◆ Records for the task ◆
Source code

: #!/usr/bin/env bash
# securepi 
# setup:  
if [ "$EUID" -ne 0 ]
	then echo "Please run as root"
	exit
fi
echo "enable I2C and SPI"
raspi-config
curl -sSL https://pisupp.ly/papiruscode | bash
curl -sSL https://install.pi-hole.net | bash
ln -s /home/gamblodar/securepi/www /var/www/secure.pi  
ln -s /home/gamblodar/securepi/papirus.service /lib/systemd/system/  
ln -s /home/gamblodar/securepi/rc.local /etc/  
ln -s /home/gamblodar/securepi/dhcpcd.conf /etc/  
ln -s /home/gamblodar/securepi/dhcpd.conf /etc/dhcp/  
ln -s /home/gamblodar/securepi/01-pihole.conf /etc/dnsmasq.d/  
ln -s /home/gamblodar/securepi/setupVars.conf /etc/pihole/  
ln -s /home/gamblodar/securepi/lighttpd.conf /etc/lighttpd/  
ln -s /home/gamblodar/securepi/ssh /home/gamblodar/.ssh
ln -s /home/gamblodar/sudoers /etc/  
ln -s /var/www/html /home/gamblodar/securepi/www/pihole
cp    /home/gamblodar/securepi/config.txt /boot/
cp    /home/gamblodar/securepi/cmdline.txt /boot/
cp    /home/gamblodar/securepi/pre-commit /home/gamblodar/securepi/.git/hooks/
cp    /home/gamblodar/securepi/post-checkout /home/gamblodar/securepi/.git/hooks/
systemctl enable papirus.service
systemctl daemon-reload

◆ Task directions ◆
What is needed is an exact retyping of every line from the one containing "ln -s /home/gamblodar/securepi/setupVars.conf" through the final line of the entries, and only those lines.

◆ Response box ◆
ln -s /home/gamblodar/securepi/setupVars.conf /etc/pihole/  
ln -s /home/gamblodar/securepi/lighttpd.conf /etc/lighttpd/  
ln -s /home/gamblodar/securepi/ssh /home/gamblodar/.ssh
ln -s /home/gamblodar/sudoers /etc/  
ln -s /var/www/html /home/gamblodar/securepi/www/pihole
cp    /home/gamblodar/securepi/config.txt /boot/
cp    /home/gamblodar/securepi/cmdline.txt /boot/
cp    /home/gamblodar/securepi/pre-commit /home/gamblodar/securepi/.git/hooks/
cp    /home/gamblodar/securepi/post-checkout /home/gamblodar/securepi/.git/hooks/
systemctl enable papirus.service
systemctl daemon-reload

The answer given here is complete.